Dai domiciliari l’usuraio di Torre del Greco prestava a strozzo i soldi del reddito di cittadinanza

Alberto Dortucci,  

Dai domiciliari l’usuraio di Torre del Greco prestava a strozzo i soldi del reddito di cittadinanza

Torre del Greco. Era agli arresti domiciliari e percepiva il reddito di cittadinanza, ma «arrotondava» le entrate mensili con prestiti a tassi variabili tra il 40% e il 480%. Dall’inchiesta sul giro di usura scoperto e smantellato all’ombra del Vesuvio emergono evidenti falle delle istituzioni, in cui Salvatore Scognamiglio – 44 anni, noto come «Cerasiello» – e la moglie Clorinda Palomba si erano infilati per portare avanti il proprio business criminale. Trasformando la propria abitazione di vico San Vito – traversa di via Nazionale – in un vero e proprio istituto di credito. Dove, però, i clienti in ritardo con i pagamenti venivano minacciati e schiaffeggiati. È lo scenario raccontato da C.B., la fornaia del centro cittadino stritolata dai tre gruppi di «cravattari» arrestati la scorsa settimana dagli agenti del locale commissariato di polizia.

Usura a domicilio

Particolarmente violento – secondo il racconto messo nero su bianco dalla vittima davanti al pm Matteo De Micheli della procura di Torre Annunziata – il gruppo guidato dal pregiudicato del quartiere Sant’Antonio, di cui facevano parte la moglie e la suocera Luisa Zorino. «Alla sua abitazione arrivai da voci di popolo, secondo cui era ai domiciliari e faceva prestiti a usura – ricorda la fornaia – Così, a giugno del 2019, feci una richiesta di mille euro». Fu l’inizio del calvario.

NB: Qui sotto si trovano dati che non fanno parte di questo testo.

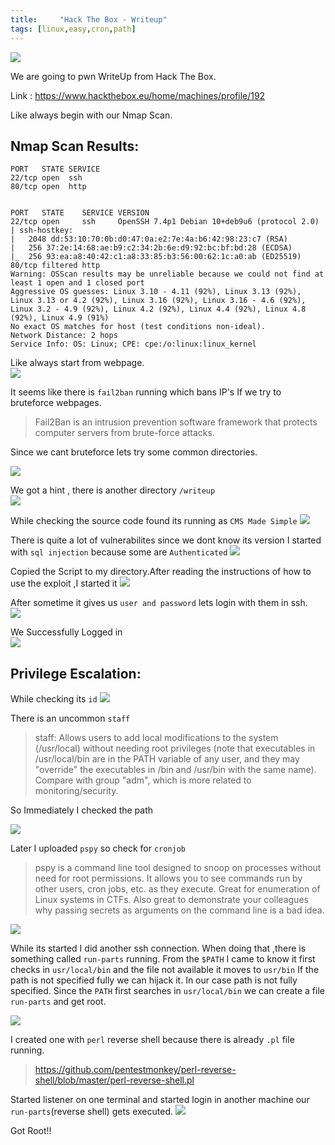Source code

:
 ```yaml
---
title:     "Hack The Box - Writeup"
tags: [linux,easy,cron,path]
---
```


![](https://raw.githubusercontent.com/0xw0lf/0xw0lf.github.io/master/img/htb-writeup/1.png)

We are going to pwn WriteUp from Hack The Box.

Link : https://www.hackthebox.eu/home/machines/profile/192


Like always begin with our Nmap Scan.

## Nmap Scan Results:

```
PORT   STATE SERVICE
22/tcp open  ssh
80/tcp open  http


PORT   STATE    SERVICE VERSION
22/tcp open     ssh     OpenSSH 7.4p1 Debian 10+deb9u6 (protocol 2.0)
| ssh-hostkey: 
|   2048 dd:53:10:70:0b:d0:47:0a:e2:7e:4a:b6:42:98:23:c7 (RSA)
|   256 37:2e:14:68:ae:b9:c2:34:2b:6e:d9:92:bc:bf:bd:28 (ECDSA)
|_  256 93:ea:a8:40:42:c1:a8:33:85:b3:56:00:62:1c:a0:ab (ED25519)
80/tcp filtered http
Warning: OSScan results may be unreliable because we could not find at least 1 open and 1 closed port
Aggressive OS guesses: Linux 3.10 - 4.11 (92%), Linux 3.13 (92%), Linux 3.13 or 4.2 (92%), Linux 3.16 (92%), Linux 3.16 - 4.6 (92%), Linux 3.2 - 4.9 (92%), Linux 4.2 (92%), Linux 4.4 (92%), Linux 4.8 (92%), Linux 4.9 (91%)
No exact OS matches for host (test conditions non-ideal).
Network Distance: 2 hops
Service Info: OS: Linux; CPE: cpe:/o:linux:linux_kernel
```

Like always start from webpage.<br/>
![](https://raw.githubusercontent.com/0xw0lf/0xw0lf.github.io/master/img/htb-writeup/2.png)

It seems like there is ``fail2ban`` running which bans IP's If we try to bruteforce webpages.

>Fail2Ban is an intrusion prevention software framework that protects computer servers from brute-force attacks.

Since we cant bruteforce lets try some common directories.

![](https://raw.githubusercontent.com/0xw0lf/0xw0lf.github.io/master/img/htb-writeup/3.png)

We got a hint , there is another directory ``/writeup``<br/>
![](https://raw.githubusercontent.com/0xw0lf/0xw0lf.github.io/master/img/htb-writeup/4.png)

While checking the source code found its running as ``CMS Made Simple``
![](https://raw.githubusercontent.com/0xw0lf/0xw0lf.github.io/master/img/htb-writeup/5.png)

There is quite a lot of vulnerabilites since we dont know its version I started with ``sql injection`` because some are ``Authenticated``
![](https://raw.githubusercontent.com/0xw0lf/0xw0lf.github.io/master/img/htb-writeup/6.png)

Copied the Script to my directory.After reading the instructions of how to use the exploit ,I started it
![](https://raw.githubusercontent.com/0xw0lf/0xw0lf.github.io/master/img/htb-writeup/7.png)

After sometime it gives us ``user and password`` lets login with them in ssh.<br/>
![](https://raw.githubusercontent.com/0xw0lf/0xw0lf.github.io/master/img/htb-writeup/8.png)

We Successfully Logged in<br/>
![](https://raw.githubusercontent.com/0xw0lf/0xw0lf.github.io/master/img/htb-writeup/9.png)

## Privilege Escalation:

While checking its ``id``
![](https://raw.githubusercontent.com/0xw0lf/0xw0lf.github.io/master/img/htb-writeup/10.png)

There is an uncommon ``staff``

> staff: Allows users to add local modifications to the system (/usr/local) without needing root privileges (note that executables in /usr/local/bin are in the PATH variable of any user, and they may "override" the executables in /bin and /usr/bin with the same name). Compare with group "adm", which is more related to monitoring/security.

So Immediately I checked the path

![](https://raw.githubusercontent.com/0xw0lf/0xw0lf.github.io/master/img/htb-writeup/11.png)

Later I uploaded ``pspy`` so check for ``cronjob``

>pspy is a command line tool designed to snoop on processes without need for root permissions. It allows you to see commands run by other users, cron jobs, etc. as they execute. Great for enumeration of Linux systems in CTFs. Also great to demonstrate your colleagues why passing secrets as arguments on the command line is a bad idea.

![](https://raw.githubusercontent.com/0xw0lf/0xw0lf.github.io/master/img/htb-writeup/12.png)

While its started I did another ssh connection. When doing that ,there is something called ``run-parts`` running.
From the ``$PATH`` I came to know it first checks in ``usr/local/bin`` and the file not available it moves to ``usr/bin``
If the path is not specified fully we can hijack it. In our case path is not fully specified.
Since the ``PATH`` first searches in ``usr/local/bin`` we can create a file ``run-parts`` and get root.

![](https://raw.githubusercontent.com/0xw0lf/0xw0lf.github.io/master/img/htb-writeup/13.png)

I created one with ``perl`` reverse shell because there is already ``.pl`` file running.

>https://github.com/pentestmonkey/perl-reverse-shell/blob/master/perl-reverse-shell.pl

Started listener on one terminal and started login in another machine our ``run-parts``(reverse shell) gets executed.
![](https://raw.githubusercontent.com/0xw0lf/0xw0lf.github.io/master/img/htb-writeup/14.png)

Got Root!!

Lo strozzino inizialmente applicò un interesse di 400 euro al mese, aprendo così il «conto» con la nuova vittima. A luglio il primo debito venne ripianato, ma tra metà agosto e metà settembre la fornaia chiese e ottenne ulteriori 2.500 euro: «Per questa ragione, vedendo aumentare la somma, Salvatore Scognamiglio aumentò l’interesse a mille euro al mese», la denuncia della fornaia. Le rate venivano consegnate direttamente presso lo «sportello» di vico San Vito, dove il quarantaquattrenne – oggi in carcere – era comodamente ai domiciliari.

Minacce e schiaffi

Al primo ritardo nel pagamento delle rate, secondo il racconto della fornaia, cominciarono le violenze: «Quando, davanti all’aumento ingiustificato del debito, risposi che vendevo il pane e non la droga – il racconto di C.B agli investigatori – si avvicinò la compagna di Cerasiello e mi diede due schiaffi». Intimorita dalle azioni degli strozzini, la fornaia continuò a pagare. Così come diverse vittime, incontrate in vico San Vito tra cui una casalinga e una commerciante di via Nazionale. «Facendo un calcolo per difetto – conclude la fornaia – posso dire di avere consegnato a Salvatore Scognamiglio circa 12.000 euro tra novembre del 2019 e ottobre del 2020». Merce portata via dal pastificio e regali per le feste di famiglia a parte.